Relatively simple to implement.

Scales to large data sets.

Always converges.

Allows warm-starting the positions of centroids.

Smoothly adapts to new examples.

Can be generalized to clusters of different shapes and sizes, such as elliptical clusters.

### Generalizing k-means

A straightforward implementation of k-means can struggle with clusters of different densities and sizes. The left side of Figure 1 shows the clusters we'd expect to see, while the right side shows the clusters proposed by k-means.

For better performance on imbalanced clusters like the ones shown in Figure 1, you can generalize, that is, adapt, k-means. Figure 2 shows three different datasets clustered with two different generalizations. The first dataset shows k-means without generalization, while the second and third allow for clusters to vary in width.

This course doesn't cover how to generalize k-means, but those interested should see Clustering – k-means Gaussian mixture models by Carlos Guestrin from Carnegie Mellon University.

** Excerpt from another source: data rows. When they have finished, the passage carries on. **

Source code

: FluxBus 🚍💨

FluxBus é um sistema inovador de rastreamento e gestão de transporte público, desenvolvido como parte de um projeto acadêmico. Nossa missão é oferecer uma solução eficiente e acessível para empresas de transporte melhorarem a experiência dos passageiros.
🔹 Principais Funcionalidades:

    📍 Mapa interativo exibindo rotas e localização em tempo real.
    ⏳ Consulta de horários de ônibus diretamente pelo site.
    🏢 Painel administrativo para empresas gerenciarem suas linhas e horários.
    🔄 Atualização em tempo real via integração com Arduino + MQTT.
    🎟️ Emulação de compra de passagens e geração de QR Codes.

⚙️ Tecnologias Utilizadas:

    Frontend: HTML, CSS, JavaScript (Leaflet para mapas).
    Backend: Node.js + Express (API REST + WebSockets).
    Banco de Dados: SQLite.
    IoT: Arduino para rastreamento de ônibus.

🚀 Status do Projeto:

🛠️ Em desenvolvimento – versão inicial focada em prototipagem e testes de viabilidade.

## Disadvantages of k-means

\(k\) must be chosen manually.

Results depend on initial values.

For low \(k\), you can mitigate this dependence by running k-means several
times with different initial values and picking the best result. As \(k\)
increases, you need **k-means seeding** to pick better initial
centroids For a full discussion of k-means seeding, see
"A Comparative
Study of Efficient Initialization Methods for the K-means Clustering
Algorithm," by M. Emre Celebi, Hassan A. Kingravi, and Patricio A. Vela.

Difficulty clustering data of varying sizes and densities without generalization.

Difficulty clustering outliers.

Centroids can be dragged by outliers, or outliers might get their own cluster instead of being ignored. Consider removing or clipping outliers before clustering.

Difficulty scaling with number of dimensions.

As the number of dimensions in the data increases, a distance-based similarity
measure converges to a constant value between any given examples. Reduce
dimensionality either by using
**PCA**
on the feature data or by using **spectral clustering** to modify the clustering
algorithm.

### Curse of dimensionality and spectral clustering

In these three plots, notice how, as dimensions increase, the standard deviation
in distance between examples shrinks relative to the mean distance between
examples. This
convergence means that k-means becomes less effective at distinguishing between
examples as the dimensionality of the data increases. This is referred to as
the **curse of dimensionality**.

You can avoid this diminishment in performance with **spectral clustering**,
which adds pre-clustering steps to the algorithm. To perform spectral
clustering:

- Reduce the dimensionality of feature data by using PCA.
- Project all data points into the lower-dimensional subspace.
- Cluster the data in this subspace using your chosen algorithm.

See *A Tutorial on Spectral
Clustering* by Ulrike von Luxburg for more information on spectral
clustering.